*Data for this task*.
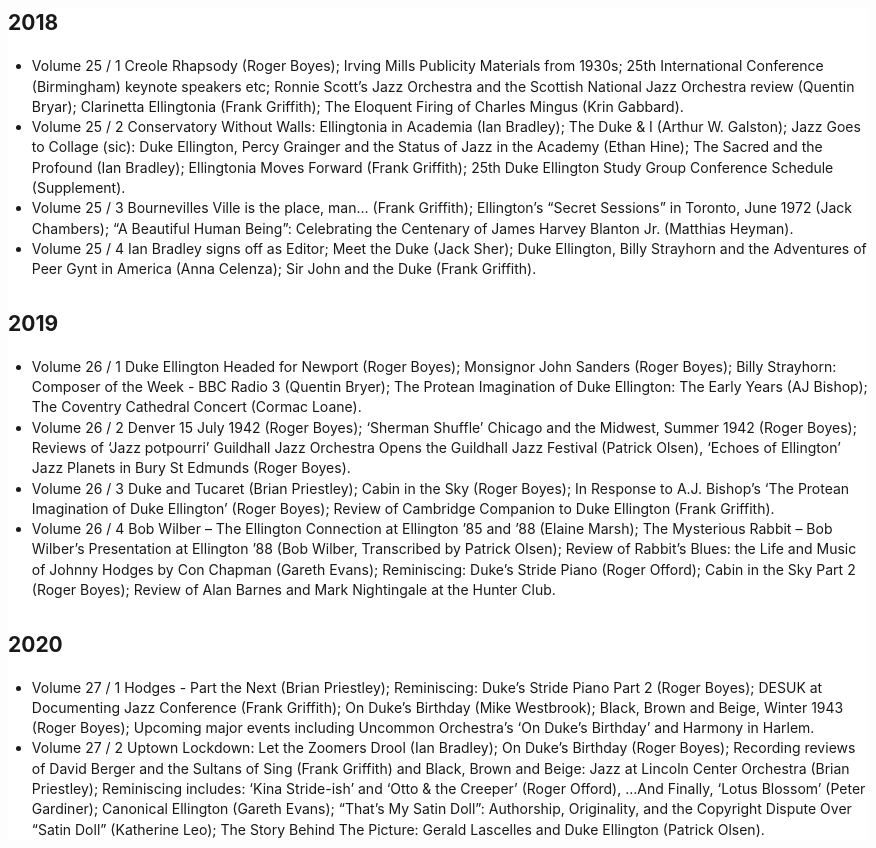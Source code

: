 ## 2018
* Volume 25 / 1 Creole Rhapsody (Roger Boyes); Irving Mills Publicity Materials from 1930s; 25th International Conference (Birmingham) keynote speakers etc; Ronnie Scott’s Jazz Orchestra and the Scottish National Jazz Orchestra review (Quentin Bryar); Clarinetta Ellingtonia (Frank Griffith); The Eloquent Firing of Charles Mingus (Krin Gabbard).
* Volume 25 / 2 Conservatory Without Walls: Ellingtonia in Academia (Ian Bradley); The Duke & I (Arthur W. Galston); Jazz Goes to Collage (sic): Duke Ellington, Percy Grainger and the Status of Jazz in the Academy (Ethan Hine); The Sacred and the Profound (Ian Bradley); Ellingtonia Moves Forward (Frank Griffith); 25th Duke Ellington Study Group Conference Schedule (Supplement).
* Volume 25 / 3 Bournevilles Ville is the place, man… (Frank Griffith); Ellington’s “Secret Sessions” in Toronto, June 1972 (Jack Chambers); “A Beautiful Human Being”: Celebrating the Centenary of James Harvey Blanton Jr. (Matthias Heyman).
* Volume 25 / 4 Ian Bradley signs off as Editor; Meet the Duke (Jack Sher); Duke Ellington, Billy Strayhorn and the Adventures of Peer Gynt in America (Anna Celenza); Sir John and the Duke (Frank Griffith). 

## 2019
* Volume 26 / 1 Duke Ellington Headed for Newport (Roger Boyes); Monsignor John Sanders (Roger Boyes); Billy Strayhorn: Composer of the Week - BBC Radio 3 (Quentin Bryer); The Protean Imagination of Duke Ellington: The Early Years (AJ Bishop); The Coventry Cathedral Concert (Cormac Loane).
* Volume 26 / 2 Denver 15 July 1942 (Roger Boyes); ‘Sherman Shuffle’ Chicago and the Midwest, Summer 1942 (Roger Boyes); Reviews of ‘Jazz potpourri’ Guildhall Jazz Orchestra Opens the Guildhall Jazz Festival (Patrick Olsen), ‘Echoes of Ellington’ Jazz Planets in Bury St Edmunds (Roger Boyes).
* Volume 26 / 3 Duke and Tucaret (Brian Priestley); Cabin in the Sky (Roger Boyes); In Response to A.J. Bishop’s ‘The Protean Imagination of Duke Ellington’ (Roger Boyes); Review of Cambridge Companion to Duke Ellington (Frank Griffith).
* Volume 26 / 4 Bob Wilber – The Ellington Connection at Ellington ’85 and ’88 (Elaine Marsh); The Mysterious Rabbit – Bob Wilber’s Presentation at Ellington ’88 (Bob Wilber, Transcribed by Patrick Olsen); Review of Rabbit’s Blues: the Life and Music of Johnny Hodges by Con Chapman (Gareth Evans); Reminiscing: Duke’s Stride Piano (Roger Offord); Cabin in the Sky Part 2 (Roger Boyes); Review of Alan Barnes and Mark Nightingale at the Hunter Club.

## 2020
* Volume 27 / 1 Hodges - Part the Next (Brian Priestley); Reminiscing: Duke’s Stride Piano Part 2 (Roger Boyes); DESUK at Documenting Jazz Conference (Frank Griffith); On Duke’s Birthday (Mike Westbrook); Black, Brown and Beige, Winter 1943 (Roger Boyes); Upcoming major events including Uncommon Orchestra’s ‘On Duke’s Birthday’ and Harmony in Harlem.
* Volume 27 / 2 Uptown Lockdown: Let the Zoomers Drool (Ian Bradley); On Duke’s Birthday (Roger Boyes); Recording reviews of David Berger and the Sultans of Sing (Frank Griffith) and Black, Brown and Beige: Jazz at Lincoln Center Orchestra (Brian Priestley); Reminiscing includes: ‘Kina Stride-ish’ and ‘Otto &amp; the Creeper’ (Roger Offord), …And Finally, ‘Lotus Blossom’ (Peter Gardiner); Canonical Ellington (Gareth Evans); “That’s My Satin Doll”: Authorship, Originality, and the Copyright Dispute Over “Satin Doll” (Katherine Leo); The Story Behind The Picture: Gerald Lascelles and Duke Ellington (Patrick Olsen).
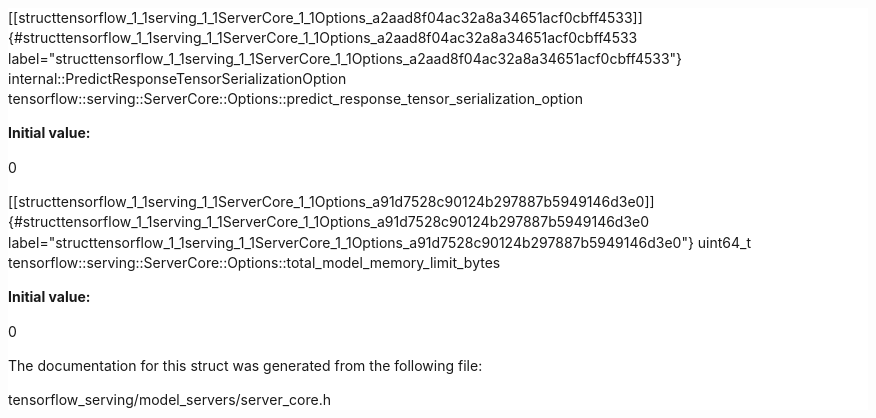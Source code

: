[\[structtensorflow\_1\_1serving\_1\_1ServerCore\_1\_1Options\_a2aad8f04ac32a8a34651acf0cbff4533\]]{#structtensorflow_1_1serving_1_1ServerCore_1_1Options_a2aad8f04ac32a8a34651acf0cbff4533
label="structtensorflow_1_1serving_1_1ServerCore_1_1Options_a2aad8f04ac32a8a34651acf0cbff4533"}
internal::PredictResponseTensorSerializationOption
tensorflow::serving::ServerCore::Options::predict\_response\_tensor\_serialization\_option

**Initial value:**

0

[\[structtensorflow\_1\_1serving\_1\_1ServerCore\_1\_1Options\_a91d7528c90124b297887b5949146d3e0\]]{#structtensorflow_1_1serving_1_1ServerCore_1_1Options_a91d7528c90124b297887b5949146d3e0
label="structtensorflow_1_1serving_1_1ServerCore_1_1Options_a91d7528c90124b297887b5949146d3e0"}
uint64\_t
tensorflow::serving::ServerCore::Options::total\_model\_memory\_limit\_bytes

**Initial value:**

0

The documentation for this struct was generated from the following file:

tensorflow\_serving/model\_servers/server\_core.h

*What you need to do*. What is needed is the whole listing again, set down exactly, without its pictures.

*Response for this exercise*.
Source code

: ## 2018
* Volume 25 / 1 Creole Rhapsody (Roger Boyes); Irving Mills Publicity Materials from 1930s; 25th International Conference (Birmingham) keynote speakers etc; Ronnie Scott’s Jazz Orchestra and the Scottish National Jazz Orchestra review (Quentin Bryar); Clarinetta Ellingtonia (Frank Griffith); The Eloquent Firing of Charles Mingus (Krin Gabbard).
* Volume 25 / 2 Conservatory Without Walls: Ellingtonia in Academia (Ian Bradley); The Duke & I (Arthur W. Galston); Jazz Goes to Collage (sic): Duke Ellington, Percy Grainger and the Status of Jazz in the Academy (Ethan Hine); The Sacred and the Profound (Ian Bradley); Ellingtonia Moves Forward (Frank Griffith); 25th Duke Ellington Study Group Conference Schedule (Supplement).
* Volume 25 / 3 Bournevilles Ville is the place, man… (Frank Griffith); Ellington’s “Secret Sessions” in Toronto, June 1972 (Jack Chambers); “A Beautiful Human Being”: Celebrating the Centenary of James Harvey Blanton Jr. (Matthias Heyman).
* Volume 25 / 4 Ian Bradley signs off as Editor; Meet the Duke (Jack Sher); Duke Ellington, Billy Strayhorn and the Adventures of Peer Gynt in America (Anna Celenza); Sir John and the Duke (Frank Griffith). 

## 2019
* Volume 26 / 1 Duke Ellington Headed for Newport (Roger Boyes); Monsignor John Sanders (Roger Boyes); Billy Strayhorn: Composer of the Week - BBC Radio 3 (Quentin Bryer); The Protean Imagination of Duke Ellington: The Early Years (AJ Bishop); The Coventry Cathedral Concert (Cormac Loane).
* Volume 26 / 2 Denver 15 July 1942 (Roger Boyes); ‘Sherman Shuffle’ Chicago and the Midwest, Summer 1942 (Roger Boyes); Reviews of ‘Jazz potpourri’ Guildhall Jazz Orchestra Opens the Guildhall Jazz Festival (Patrick Olsen), ‘Echoes of Ellington’ Jazz Planets in Bury St Edmunds (Roger Boyes).
* Volume 26 / 3 Duke and Tucaret (Brian Priestley); Cabin in the Sky (Roger Boyes); In Response to A.J. Bishop’s ‘The Protean Imagination of Duke Ellington’ (Roger Boyes); Review of Cambridge Companion to Duke Ellington (Frank Griffith).
* Volume 26 / 4 Bob Wilber – The Ellington Connection at Ellington ’85 and ’88 (Elaine Marsh); The Mysterious Rabbit – Bob Wilber’s Presentation at Ellington ’88 (Bob Wilber, Transcribed by Patrick Olsen); Review of Rabbit’s Blues: the Life and Music of Johnny Hodges by Con Chapman (Gareth Evans); Reminiscing: Duke’s Stride Piano (Roger Offord); Cabin in the Sky Part 2 (Roger Boyes); Review of Alan Barnes and Mark Nightingale at the Hunter Club.

## 2020
* Volume 27 / 1 Hodges - Part the Next (Brian Priestley); Reminiscing: Duke’s Stride Piano Part 2 (Roger Boyes); DESUK at Documenting Jazz Conference (Frank Griffith); On Duke’s Birthday (Mike Westbrook); Black, Brown and Beige, Winter 1943 (Roger Boyes); Upcoming major events including Uncommon Orchestra’s ‘On Duke’s Birthday’ and Harmony in Harlem.
* Volume 27 / 2 Uptown Lockdown: Let the Zoomers Drool (Ian Bradley); On Duke’s Birthday (Roger Boyes); Recording reviews of David Berger and the Sultans of Sing (Frank Griffith) and Black, Brown and Beige: Jazz at Lincoln Center Orchestra (Brian Priestley); Reminiscing includes: ‘Kina Stride-ish’ and ‘Otto &amp; the Creeper’ (Roger Offord), …And Finally, ‘Lotus Blossom’ (Peter Gardiner); Canonical Ellington (Gareth Evans); “That’s My Satin Doll”: Authorship, Originality, and the Copyright Dispute Over “Satin Doll” (Katherine Leo); The Story Behind The Picture: Gerald Lascelles and Duke Ellington (Patrick Olsen).
Source code

:[\[structtensorflow\_1\_1serving\_1\_1ServerCore\_1\_1Options\_a2aad8f04ac32a8a34651acf0cbff4533\]]{#structtensorflow_1_1serving_1_1ServerCore_1_1Options_a2aad8f04ac32a8a34651acf0cbff4533
label="structtensorflow_1_1serving_1_1ServerCore_1_1Options_a2aad8f04ac32a8a34651acf0cbff4533"}
internal::PredictResponseTensorSerializationOption
tensorflow::serving::ServerCore::Options::predict\_response\_tensor\_serialization\_option

**Initial value:**

0

[\[structtensorflow\_1\_1serving\_1\_1ServerCore\_1\_1Options\_a91d7528c90124b297887b5949146d3e0\]]{#structtensorflow_1_1serving_1_1ServerCore_1_1Options_a91d7528c90124b297887b5949146d3e0
label="structtensorflow_1_1serving_1_1ServerCore_1_1Options_a91d7528c90124b297887b5949146d3e0"}
uint64\_t
tensorflow::serving::ServerCore::Options::total\_model\_memory\_limit\_bytes

**Initial value:**

0

The documentation for this struct was generated from the following file:

tensorflow\_serving/model\_servers/server\_core.h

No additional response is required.